The Farms Under a pair of protective awnings, peppers, beets, basil and tomatoes small enough to fit in red solo cups have sprouted. “We start it off from seeds,” Megan explains, easing a tomato out of its cup to show off its network of pale roots.
farm-to-table
All photos by Cori Baker

The Farms

Under a pair of protective awnings, peppers, beets, basil and tomatoes small enough to fit in red solo cups have sprouted. “We start it off from seeds,” Megan explains, easing a tomato out of its cup to show off its network of pale roots. “Look at that. Tomatoes root all along their stem. See? They look pretty good.”

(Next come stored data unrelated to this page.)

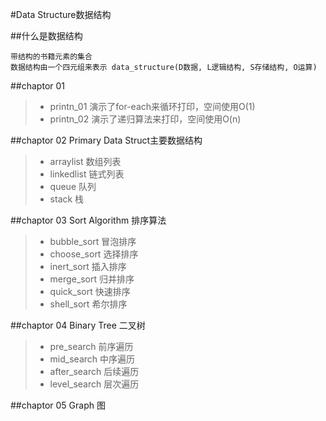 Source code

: #Data Structure数据结构

##什么是数据结构

    带结构的书籍元素的集合
    数据结构由一个四元组来表示 data_structure(D数据, L逻辑结构, S存储结构, O运算)
    
##chaptor 01

> * printn_01 演示了for-each来循环打印，空间使用O(1)
> * printn_02 演示了递归算法来打印，空间使用O(n)

##chaptor 02 Primary Data Struct主要数据结构

> * arraylist 数组列表
> * linkedlist 链式列表
> * queue 队列
> * stack 栈
 
 ##chaptor 03 Sort Algorithm 排序算法
 
> * bubble_sort 冒泡排序
> * choose_sort 选择排序
> * inert_sort 插入排序
> * merge_sort 归并排序
> * quick_sort 快速排序
> * shell_sort 希尔排序
 
 ##chaptor 04 Binary Tree 二叉树
 
> * pre_search 前序遍历
> * mid_search 中序遍历
> * after_search 后续遍历
> * level_search 层次遍历
 
 ##chaptor 05 Graph 图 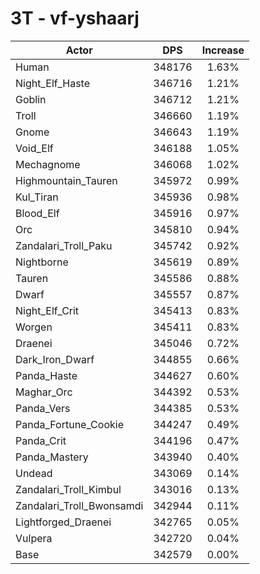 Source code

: # 3T - vf-yshaarj
| Actor | DPS | Increase |
|---|:---:|:---:|
|Human|348176|1.63%|
|Night_Elf_Haste|346716|1.21%|
|Goblin|346712|1.21%|
|Troll|346660|1.19%|
|Gnome|346643|1.19%|
|Void_Elf|346188|1.05%|
|Mechagnome|346068|1.02%|
|Highmountain_Tauren|345972|0.99%|
|Kul_Tiran|345936|0.98%|
|Blood_Elf|345916|0.97%|
|Orc|345810|0.94%|
|Zandalari_Troll_Paku|345742|0.92%|
|Nightborne|345619|0.89%|
|Tauren|345586|0.88%|
|Dwarf|345557|0.87%|
|Night_Elf_Crit|345413|0.83%|
|Worgen|345411|0.83%|
|Draenei|345046|0.72%|
|Dark_Iron_Dwarf|344855|0.66%|
|Panda_Haste|344627|0.60%|
|Maghar_Orc|344392|0.53%|
|Panda_Vers|344385|0.53%|
|Panda_Fortune_Cookie|344247|0.49%|
|Panda_Crit|344196|0.47%|
|Panda_Mastery|343940|0.40%|
|Undead|343069|0.14%|
|Zandalari_Troll_Kimbul|343016|0.13%|
|Zandalari_Troll_Bwonsamdi|342944|0.11%|
|Lightforged_Draenei|342765|0.05%|
|Vulpera|342720|0.04%|
|Base|342579|0.00%|
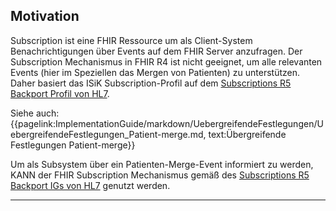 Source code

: ## Motivation

Subscription ist eine FHIR Ressource um als Client-System Benachrichtigungen über Events auf dem FHIR Server anzufragen. Der Subscription Mechanismus in FHIR R4 ist nicht geeignet, um alle relevanten Events (hier im Speziellen das Mergen von Patienten) zu unterstützen. Daher basiert das ISiK Subscription-Profil auf dem [Subscriptions R5 Backport Profil von HL7](https://hl7.org/fhir/uv/subscriptions-backport/STU1.1/StructureDefinition-backport-subscription.html).

Siehe auch: {{pagelink:ImplementationGuide/markdown/UebergreifendeFestlegungen/UebergreifendeFestlegungen_Patient-merge.md, text:Übergreifende Festlegungen Patient-merge}}

Um als Subsystem über ein Patienten-Merge-Event informiert zu werden, KANN der FHIR Subscription Mechanismus gemäß des [Subscriptions R5 Backport IGs von HL7](https://hl7.org/fhir/uv/subscriptions-backport/STU1.1/index.html) genutzt werden.

---
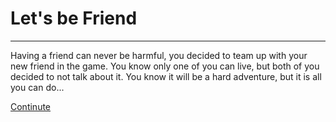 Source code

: # Let's be Friend
---
Having a friend can never be harmful, you decided to team up with your new friend in the game. You know only one of you can live, but both of you decided to not talk about it. You know it will be a hard adventure, but it is all you can do...

[Continute](continute.md) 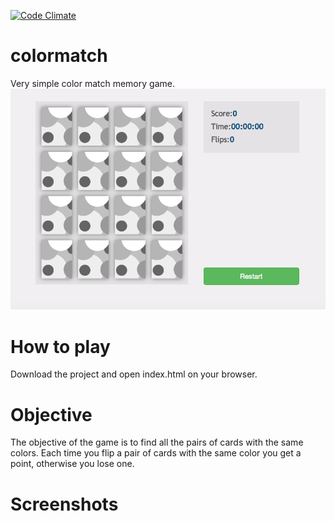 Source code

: [![Code Climate](https://codeclimate.com/github/wjanoti/colormatch/badges/gpa.svg)](https://codeclimate.com/github/wjanoti/colormatch)

colormatch
==========
Very simple color match memory game.
![alt tag](https://raw.githubusercontent.com/wjanoti/colormatch/master/screenshot.png)

How to play
===========

Download the project and open index.html on your browser.

Objective 
=========

The objective of the game is to find all the pairs of cards with the same colors.
Each time you flip a pair of cards with the same color you get a point, otherwise you lose one.

Screenshots
==========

The sun hasn’t burned away the 9 a.m. chill at Pure Land Organic, a McKinney farm owned by Megan Neubauer and her father Jack. They grow produce: onions, garlic, lettuce in various forms, carrots, blackberries—you name it, they’ve tinkered with it out in the terraced farmland which has been cut into the side of a hill. A small pond, full from a season of rain, irrigates the entire farm, fed by Honey Creek which meanders through the back acres of their property.

“It’s taken time but we have a really nice little ecosystem here,” Megan says, looking out over the land. “You can find ladybugs, praying mantis, lacewings, hummingbirds. We have mockingbirds lay their eggs in the tomatoes, every year we have killdeer and geese. Little bitty rabbits.” Certain insects and animals are helpful to have around and eliminate the need for pesticides. There are even breeds of wasps that can be cultivated and will eat insects that normally attack peaches.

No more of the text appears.